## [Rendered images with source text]
· · · ·

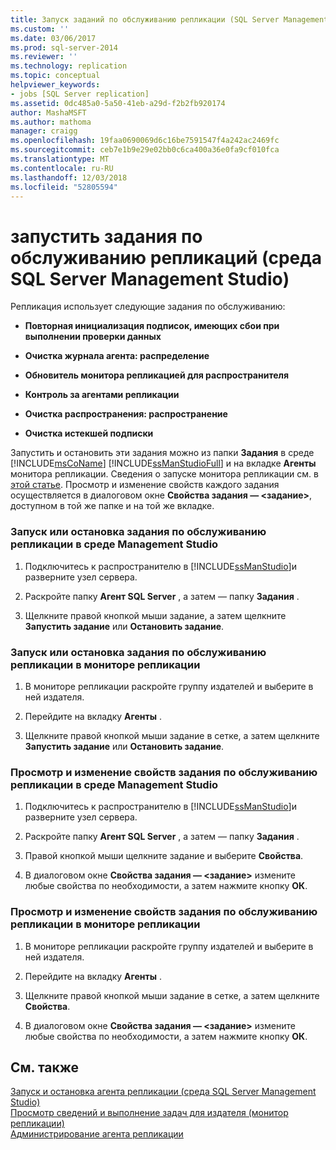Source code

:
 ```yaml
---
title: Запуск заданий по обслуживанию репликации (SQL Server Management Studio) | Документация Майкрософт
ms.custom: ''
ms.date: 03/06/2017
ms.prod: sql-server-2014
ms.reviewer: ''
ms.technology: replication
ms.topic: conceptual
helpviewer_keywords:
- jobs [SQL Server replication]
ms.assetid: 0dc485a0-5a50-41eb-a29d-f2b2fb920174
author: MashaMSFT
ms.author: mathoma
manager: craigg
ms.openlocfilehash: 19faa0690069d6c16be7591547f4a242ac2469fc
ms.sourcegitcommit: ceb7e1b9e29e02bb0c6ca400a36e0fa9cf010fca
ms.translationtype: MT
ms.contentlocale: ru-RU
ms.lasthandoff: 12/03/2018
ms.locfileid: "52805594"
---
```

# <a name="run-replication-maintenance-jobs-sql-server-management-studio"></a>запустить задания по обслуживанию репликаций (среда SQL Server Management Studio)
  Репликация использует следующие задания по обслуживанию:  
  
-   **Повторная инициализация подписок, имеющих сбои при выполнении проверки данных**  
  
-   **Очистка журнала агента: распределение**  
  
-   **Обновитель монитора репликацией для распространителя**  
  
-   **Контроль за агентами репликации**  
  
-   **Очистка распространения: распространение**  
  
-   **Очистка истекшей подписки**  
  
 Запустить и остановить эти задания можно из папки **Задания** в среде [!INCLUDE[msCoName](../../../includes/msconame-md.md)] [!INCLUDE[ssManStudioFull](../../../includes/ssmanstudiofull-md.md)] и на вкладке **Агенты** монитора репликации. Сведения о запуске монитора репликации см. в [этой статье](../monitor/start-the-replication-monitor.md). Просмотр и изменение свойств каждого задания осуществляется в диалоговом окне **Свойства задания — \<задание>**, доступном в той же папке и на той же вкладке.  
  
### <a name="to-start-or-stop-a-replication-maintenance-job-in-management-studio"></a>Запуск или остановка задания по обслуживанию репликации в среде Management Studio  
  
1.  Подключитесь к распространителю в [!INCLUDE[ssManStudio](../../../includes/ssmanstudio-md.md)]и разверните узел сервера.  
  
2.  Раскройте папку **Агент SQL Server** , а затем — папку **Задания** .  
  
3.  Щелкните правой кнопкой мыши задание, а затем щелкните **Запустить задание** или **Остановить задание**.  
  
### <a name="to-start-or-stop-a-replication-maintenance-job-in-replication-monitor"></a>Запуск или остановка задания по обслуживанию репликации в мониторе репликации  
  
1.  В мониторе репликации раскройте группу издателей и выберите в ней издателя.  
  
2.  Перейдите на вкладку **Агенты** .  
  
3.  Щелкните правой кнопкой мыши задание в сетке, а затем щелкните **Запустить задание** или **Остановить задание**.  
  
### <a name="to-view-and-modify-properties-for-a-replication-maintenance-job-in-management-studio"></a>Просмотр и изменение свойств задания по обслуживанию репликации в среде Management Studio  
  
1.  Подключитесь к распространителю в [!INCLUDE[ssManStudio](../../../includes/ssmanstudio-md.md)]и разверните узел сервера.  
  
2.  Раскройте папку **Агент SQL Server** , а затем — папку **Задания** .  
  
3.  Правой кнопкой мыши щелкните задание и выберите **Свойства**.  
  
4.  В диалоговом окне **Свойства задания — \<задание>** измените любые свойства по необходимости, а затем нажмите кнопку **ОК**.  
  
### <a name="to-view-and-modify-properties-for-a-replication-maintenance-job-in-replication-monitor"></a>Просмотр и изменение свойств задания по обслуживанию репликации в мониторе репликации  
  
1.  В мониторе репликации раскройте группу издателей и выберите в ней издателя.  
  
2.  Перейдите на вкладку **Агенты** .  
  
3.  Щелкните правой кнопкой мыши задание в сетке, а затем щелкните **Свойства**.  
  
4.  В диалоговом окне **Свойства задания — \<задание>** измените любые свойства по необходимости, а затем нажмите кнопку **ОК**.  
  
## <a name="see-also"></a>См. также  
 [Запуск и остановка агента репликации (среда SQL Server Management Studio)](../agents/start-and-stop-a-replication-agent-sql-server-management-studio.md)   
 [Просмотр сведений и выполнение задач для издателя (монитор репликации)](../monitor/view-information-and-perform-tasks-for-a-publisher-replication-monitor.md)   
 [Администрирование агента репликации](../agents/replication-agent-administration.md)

· · · ·

## [Task details]
Which lines above contain the word "author"? Copy each one.

## [Exercise output]
author: MashaMSFT
ms.author: mathoma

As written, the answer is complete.